▸ **Recorded data**:
+--
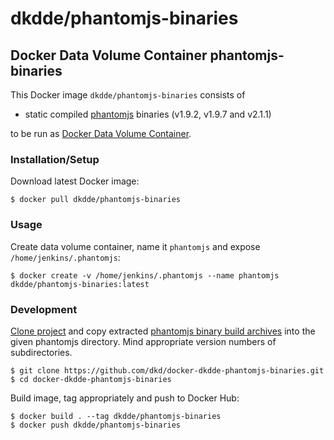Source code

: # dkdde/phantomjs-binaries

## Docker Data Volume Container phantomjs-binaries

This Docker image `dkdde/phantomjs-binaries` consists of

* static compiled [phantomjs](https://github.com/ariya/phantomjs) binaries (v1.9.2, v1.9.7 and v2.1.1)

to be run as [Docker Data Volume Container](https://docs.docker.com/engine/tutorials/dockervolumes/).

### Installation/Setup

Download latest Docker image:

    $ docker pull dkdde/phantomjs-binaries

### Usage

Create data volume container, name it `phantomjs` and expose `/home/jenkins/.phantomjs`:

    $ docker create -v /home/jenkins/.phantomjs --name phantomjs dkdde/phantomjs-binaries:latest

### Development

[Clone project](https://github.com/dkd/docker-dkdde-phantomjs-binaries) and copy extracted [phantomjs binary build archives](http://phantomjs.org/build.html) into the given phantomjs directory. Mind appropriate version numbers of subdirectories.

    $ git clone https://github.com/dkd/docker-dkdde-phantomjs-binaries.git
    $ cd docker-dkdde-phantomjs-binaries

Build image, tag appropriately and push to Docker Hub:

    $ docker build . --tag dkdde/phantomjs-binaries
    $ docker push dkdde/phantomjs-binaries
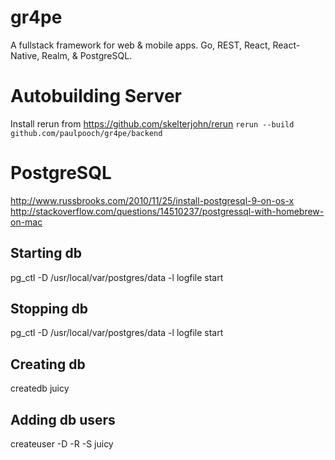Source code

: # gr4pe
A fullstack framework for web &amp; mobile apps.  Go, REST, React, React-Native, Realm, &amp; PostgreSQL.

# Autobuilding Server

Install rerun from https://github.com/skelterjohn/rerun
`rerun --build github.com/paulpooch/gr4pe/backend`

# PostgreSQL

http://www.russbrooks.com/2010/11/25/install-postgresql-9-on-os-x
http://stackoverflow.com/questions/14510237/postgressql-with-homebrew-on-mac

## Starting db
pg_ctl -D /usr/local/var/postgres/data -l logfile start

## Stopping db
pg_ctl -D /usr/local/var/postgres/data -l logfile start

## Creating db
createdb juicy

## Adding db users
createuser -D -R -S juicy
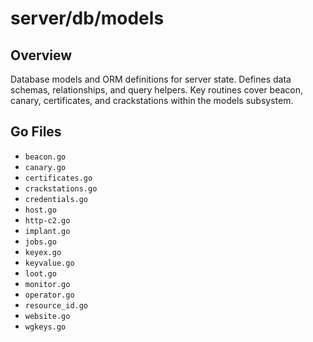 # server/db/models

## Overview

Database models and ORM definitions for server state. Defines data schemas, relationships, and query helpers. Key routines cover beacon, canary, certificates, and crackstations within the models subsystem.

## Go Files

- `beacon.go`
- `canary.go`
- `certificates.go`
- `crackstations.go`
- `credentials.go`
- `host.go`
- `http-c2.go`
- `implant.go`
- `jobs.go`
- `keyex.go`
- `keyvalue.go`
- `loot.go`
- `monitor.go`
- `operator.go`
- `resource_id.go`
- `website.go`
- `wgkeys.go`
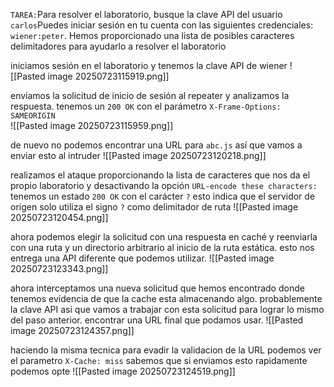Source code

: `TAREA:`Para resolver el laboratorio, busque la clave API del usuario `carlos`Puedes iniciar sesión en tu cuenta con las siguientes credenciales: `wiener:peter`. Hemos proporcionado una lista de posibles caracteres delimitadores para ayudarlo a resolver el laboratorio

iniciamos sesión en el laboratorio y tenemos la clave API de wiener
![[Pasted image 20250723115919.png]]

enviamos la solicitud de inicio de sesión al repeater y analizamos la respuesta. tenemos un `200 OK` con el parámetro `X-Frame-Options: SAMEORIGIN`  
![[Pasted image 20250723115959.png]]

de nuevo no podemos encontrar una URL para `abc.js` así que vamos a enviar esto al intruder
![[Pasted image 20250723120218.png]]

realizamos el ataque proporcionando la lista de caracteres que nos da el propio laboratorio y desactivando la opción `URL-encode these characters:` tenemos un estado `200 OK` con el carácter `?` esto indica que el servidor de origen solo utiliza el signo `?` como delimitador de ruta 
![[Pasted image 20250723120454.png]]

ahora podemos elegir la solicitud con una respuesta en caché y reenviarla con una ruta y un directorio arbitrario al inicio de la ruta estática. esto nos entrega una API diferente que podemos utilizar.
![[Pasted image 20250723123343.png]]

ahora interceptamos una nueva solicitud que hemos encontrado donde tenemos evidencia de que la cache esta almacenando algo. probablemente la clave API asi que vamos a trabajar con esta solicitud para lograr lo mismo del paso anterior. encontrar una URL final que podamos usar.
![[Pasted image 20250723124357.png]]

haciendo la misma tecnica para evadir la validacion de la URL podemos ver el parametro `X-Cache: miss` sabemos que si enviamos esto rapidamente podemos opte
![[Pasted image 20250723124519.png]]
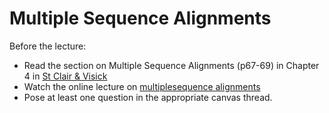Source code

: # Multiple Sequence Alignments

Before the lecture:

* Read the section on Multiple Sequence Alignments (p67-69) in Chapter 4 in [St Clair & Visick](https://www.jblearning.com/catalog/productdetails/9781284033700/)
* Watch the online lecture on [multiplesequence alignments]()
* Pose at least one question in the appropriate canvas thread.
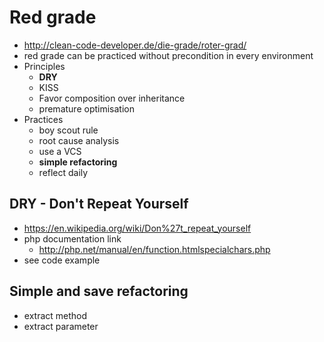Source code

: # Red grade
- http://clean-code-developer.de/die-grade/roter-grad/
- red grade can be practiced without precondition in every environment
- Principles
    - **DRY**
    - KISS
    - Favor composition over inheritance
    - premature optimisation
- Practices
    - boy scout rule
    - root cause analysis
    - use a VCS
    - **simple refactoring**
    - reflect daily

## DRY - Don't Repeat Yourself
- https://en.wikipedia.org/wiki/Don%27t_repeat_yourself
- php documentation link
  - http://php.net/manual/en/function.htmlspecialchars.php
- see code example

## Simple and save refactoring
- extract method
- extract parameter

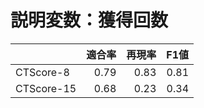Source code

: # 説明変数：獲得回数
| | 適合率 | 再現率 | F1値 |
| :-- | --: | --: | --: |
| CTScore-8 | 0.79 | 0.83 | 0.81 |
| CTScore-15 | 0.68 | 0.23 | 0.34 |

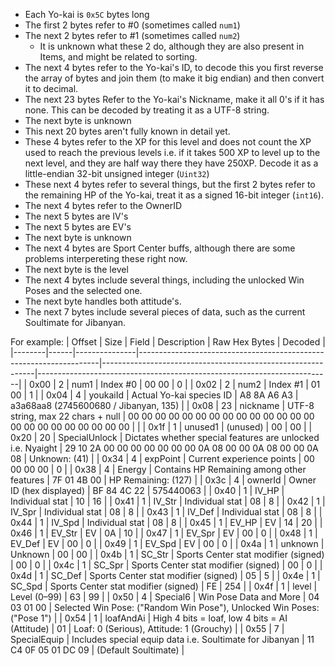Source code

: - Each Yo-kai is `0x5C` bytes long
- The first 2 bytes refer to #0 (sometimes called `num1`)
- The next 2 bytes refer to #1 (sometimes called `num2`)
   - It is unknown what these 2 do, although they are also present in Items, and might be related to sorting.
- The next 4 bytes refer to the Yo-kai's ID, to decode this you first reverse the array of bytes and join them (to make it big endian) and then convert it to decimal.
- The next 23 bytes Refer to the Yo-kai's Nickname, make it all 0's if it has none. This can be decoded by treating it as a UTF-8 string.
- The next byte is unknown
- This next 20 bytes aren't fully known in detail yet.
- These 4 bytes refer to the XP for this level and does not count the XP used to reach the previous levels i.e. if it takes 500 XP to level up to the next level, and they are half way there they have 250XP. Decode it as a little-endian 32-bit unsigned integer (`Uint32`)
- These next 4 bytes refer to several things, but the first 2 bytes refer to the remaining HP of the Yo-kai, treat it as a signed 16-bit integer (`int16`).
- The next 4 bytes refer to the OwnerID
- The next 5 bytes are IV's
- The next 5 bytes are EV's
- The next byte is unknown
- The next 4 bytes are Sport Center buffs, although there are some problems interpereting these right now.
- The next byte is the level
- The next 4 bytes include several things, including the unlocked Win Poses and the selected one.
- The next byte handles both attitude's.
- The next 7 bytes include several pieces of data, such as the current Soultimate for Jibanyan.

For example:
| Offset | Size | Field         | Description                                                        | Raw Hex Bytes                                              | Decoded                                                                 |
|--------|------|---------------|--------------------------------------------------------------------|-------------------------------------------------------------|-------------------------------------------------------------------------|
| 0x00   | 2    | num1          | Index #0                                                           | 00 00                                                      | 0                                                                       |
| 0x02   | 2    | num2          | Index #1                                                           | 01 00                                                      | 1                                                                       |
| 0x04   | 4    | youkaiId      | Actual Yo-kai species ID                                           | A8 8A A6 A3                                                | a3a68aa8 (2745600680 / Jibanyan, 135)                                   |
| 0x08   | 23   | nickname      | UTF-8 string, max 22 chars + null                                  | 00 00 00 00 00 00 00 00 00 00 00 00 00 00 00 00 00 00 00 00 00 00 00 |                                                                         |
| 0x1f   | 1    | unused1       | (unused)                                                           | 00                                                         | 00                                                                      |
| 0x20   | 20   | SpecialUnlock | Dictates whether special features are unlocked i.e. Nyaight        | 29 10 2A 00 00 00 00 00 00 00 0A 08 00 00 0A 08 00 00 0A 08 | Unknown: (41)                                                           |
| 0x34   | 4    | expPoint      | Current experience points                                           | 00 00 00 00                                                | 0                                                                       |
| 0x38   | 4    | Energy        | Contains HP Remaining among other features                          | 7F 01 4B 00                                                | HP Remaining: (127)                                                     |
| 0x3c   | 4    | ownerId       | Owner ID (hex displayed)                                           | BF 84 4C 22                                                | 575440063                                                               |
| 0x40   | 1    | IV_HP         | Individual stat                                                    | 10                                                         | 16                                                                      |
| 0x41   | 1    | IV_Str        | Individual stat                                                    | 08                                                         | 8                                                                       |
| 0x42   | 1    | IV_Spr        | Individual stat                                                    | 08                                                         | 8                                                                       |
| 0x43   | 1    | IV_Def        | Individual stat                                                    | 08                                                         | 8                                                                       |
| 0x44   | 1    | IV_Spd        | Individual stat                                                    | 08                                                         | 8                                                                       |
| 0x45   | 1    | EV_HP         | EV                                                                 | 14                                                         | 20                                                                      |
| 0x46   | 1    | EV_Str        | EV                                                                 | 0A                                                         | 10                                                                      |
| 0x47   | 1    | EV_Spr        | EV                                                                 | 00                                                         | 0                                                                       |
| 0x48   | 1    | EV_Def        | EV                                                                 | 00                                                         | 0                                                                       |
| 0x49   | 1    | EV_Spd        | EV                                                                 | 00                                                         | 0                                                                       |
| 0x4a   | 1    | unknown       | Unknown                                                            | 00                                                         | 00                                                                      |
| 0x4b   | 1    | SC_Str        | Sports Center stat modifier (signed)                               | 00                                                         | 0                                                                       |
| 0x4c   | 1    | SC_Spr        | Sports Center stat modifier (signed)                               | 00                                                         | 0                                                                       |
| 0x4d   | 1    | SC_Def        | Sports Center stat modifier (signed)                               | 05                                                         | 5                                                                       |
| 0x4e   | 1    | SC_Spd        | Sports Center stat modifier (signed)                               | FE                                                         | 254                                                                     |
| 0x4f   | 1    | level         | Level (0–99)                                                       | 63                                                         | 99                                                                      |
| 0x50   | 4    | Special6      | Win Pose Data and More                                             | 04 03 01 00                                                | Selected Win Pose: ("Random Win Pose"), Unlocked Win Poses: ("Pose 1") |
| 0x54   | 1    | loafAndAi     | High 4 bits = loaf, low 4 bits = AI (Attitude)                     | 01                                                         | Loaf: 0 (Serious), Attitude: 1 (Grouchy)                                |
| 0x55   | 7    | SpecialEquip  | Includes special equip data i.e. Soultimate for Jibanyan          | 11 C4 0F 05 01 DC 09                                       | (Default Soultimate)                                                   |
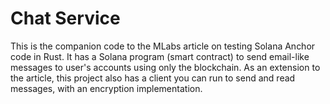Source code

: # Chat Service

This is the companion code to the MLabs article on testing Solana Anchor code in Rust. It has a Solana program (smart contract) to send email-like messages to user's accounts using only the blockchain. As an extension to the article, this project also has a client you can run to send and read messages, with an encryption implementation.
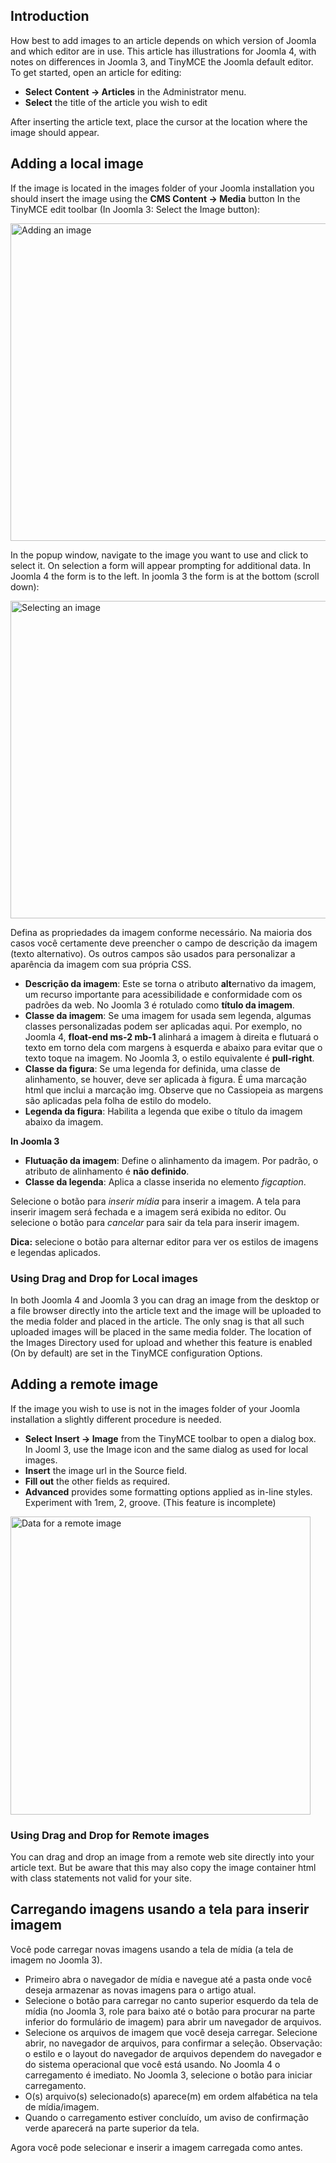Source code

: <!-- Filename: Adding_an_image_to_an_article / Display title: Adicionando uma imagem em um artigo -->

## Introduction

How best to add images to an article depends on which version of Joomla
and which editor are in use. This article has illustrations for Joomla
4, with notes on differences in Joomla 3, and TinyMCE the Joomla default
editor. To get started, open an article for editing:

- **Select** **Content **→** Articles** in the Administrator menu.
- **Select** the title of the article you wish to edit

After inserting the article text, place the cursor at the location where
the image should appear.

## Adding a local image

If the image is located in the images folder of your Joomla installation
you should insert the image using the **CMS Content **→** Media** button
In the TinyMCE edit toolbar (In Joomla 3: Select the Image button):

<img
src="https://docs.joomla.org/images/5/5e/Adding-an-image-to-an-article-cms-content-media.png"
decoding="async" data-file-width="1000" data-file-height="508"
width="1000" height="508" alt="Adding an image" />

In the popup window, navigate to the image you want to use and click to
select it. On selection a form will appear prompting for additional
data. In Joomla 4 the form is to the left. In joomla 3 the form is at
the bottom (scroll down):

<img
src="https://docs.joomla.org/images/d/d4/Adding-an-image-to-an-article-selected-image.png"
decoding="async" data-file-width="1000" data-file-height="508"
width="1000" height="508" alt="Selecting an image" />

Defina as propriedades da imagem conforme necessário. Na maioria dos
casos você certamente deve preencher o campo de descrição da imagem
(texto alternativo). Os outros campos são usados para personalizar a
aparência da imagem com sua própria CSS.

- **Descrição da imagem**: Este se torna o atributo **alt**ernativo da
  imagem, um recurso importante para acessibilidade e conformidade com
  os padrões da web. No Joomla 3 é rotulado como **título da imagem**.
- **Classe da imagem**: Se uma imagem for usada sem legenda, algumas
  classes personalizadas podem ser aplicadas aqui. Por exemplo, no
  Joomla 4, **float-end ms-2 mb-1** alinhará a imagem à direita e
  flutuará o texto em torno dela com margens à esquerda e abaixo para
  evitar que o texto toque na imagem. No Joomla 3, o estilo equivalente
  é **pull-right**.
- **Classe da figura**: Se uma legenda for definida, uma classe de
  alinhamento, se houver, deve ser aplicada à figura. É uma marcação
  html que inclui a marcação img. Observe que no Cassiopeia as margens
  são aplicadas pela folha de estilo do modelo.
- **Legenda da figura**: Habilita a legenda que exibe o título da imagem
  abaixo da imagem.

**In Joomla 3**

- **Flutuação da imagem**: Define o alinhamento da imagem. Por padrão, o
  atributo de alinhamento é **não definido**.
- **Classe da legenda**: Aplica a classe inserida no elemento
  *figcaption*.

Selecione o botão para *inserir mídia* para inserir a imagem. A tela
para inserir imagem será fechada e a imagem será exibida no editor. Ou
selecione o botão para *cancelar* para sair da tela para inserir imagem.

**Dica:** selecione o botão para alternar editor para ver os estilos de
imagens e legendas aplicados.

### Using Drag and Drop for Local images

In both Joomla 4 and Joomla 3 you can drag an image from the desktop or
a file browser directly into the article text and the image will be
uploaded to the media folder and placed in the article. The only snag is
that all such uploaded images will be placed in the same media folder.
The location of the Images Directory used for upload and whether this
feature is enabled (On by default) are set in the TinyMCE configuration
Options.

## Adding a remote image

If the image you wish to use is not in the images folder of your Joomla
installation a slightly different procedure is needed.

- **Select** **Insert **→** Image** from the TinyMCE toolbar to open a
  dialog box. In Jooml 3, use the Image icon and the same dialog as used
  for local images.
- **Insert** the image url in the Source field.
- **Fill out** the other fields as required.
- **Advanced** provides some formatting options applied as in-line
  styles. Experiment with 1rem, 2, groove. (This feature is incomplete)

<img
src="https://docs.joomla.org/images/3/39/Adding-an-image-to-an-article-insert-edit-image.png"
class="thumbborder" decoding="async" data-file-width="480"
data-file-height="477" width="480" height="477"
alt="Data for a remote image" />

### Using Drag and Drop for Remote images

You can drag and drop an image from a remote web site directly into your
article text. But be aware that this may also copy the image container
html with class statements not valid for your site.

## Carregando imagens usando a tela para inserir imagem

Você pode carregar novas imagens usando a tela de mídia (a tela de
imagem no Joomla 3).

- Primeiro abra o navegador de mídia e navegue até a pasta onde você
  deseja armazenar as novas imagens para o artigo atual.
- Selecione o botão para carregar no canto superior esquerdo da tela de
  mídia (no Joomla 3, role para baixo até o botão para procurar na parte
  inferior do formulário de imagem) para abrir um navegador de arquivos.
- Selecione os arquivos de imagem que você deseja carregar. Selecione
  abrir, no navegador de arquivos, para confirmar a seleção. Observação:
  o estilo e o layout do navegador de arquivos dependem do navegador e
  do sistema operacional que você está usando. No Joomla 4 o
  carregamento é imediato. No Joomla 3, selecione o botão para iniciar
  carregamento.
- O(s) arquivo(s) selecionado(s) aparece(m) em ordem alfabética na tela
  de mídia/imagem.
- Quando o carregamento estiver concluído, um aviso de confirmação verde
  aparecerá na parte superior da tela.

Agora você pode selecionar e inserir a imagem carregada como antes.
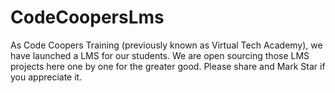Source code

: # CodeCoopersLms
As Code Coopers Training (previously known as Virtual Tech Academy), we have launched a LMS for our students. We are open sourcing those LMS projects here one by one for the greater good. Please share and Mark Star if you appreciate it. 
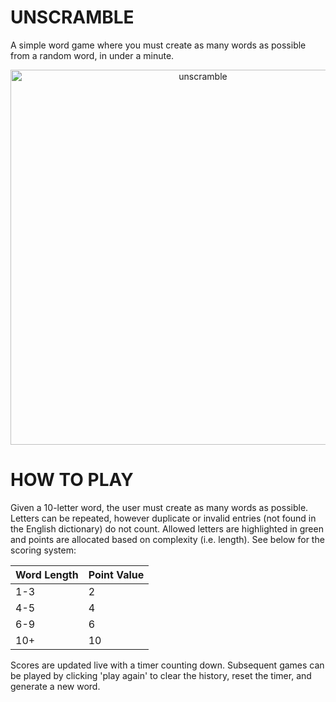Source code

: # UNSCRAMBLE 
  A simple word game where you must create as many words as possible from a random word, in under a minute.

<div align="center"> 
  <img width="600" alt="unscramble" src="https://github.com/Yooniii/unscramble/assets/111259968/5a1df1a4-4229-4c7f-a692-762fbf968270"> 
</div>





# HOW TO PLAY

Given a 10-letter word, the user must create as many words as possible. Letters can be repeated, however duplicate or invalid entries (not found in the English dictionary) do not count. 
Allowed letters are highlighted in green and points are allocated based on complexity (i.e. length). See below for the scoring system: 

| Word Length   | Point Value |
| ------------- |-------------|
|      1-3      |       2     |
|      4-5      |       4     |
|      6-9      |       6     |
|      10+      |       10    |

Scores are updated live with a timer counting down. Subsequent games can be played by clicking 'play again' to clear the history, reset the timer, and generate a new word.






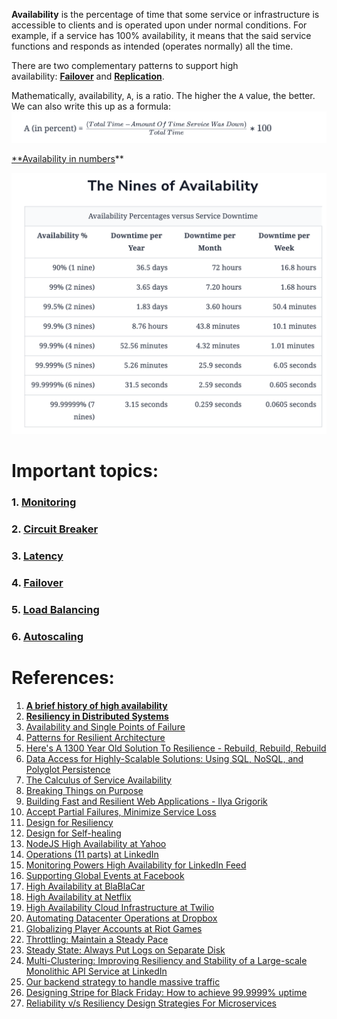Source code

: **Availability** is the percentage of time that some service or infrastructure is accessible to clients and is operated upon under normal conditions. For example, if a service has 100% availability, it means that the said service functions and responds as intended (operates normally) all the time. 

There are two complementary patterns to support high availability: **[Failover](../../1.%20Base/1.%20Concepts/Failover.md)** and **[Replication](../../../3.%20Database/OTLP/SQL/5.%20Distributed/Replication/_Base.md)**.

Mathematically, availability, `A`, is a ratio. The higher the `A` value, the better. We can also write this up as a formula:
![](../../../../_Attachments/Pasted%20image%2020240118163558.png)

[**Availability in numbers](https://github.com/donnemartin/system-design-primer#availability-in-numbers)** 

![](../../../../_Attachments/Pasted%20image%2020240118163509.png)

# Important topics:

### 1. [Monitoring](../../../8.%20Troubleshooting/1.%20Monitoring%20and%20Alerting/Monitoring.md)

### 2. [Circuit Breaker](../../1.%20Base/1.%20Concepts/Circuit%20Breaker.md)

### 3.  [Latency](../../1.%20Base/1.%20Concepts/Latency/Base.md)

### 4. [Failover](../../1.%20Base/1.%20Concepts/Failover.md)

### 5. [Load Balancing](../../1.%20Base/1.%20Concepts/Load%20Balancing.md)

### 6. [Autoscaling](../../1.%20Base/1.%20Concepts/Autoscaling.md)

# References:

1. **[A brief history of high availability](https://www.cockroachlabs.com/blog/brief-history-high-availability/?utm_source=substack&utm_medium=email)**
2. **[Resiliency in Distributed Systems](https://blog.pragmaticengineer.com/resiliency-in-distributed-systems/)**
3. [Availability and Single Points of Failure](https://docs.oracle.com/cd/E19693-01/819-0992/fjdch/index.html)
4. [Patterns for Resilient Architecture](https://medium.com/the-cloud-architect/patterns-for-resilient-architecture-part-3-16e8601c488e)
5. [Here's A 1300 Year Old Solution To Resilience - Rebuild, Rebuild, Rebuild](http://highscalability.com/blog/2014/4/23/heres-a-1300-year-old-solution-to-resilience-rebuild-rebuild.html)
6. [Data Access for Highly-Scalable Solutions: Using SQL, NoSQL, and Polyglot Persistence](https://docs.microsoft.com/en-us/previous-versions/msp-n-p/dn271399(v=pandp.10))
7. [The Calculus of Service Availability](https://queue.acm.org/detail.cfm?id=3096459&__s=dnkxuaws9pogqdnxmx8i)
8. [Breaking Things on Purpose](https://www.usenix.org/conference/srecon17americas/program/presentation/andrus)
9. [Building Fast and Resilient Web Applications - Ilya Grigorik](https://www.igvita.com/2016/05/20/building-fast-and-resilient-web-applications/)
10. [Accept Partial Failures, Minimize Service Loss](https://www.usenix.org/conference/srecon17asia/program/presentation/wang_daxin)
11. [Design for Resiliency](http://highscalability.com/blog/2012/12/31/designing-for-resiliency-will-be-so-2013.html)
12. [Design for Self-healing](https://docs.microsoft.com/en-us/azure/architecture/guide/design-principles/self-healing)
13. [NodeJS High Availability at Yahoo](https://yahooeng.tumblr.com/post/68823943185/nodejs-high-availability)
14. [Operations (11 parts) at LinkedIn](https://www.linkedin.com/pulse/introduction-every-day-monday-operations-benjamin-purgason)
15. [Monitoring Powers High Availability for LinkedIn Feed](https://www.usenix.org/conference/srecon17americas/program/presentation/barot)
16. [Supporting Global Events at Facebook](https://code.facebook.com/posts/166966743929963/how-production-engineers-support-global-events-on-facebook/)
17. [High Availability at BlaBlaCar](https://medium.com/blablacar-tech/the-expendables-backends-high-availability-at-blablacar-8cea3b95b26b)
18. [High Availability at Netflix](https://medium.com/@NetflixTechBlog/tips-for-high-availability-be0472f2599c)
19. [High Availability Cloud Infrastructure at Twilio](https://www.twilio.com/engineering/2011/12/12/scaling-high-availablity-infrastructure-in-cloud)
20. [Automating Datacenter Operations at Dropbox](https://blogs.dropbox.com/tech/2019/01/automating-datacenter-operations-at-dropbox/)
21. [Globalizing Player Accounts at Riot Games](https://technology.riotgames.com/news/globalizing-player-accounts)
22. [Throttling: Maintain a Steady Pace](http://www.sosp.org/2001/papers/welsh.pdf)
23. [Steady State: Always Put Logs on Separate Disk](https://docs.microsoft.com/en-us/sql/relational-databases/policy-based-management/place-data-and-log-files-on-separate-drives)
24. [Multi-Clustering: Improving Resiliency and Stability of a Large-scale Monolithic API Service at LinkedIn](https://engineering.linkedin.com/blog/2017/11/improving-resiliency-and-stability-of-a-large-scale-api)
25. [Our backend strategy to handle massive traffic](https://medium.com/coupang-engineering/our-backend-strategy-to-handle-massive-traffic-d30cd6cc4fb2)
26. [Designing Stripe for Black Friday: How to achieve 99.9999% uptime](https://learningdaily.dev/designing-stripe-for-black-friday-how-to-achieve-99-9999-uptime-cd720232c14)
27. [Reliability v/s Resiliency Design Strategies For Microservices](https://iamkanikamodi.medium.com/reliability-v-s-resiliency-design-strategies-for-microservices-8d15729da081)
+--
▸ **What the exercise asks**: The lines above, starting at the one with "deseja armazenar as" and ending at the one with "de mídia/imagem.", are the only ones to return, exactly as written.

▸ **Answer to the exercise**:
  deseja armazenar as novas imagens para o artigo atual.
- Selecione o botão para carregar no canto superior esquerdo da tela de
  mídia (no Joomla 3, role para baixo até o botão para procurar na parte
  inferior do formulário de imagem) para abrir um navegador de arquivos.
- Selecione os arquivos de imagem que você deseja carregar. Selecione
  abrir, no navegador de arquivos, para confirmar a seleção. Observação:
  o estilo e o layout do navegador de arquivos dependem do navegador e
  do sistema operacional que você está usando. No Joomla 4 o
  carregamento é imediato. No Joomla 3, selecione o botão para iniciar
  carregamento.
- O(s) arquivo(s) selecionado(s) aparece(m) em ordem alfabética na tela
  de mídia/imagem.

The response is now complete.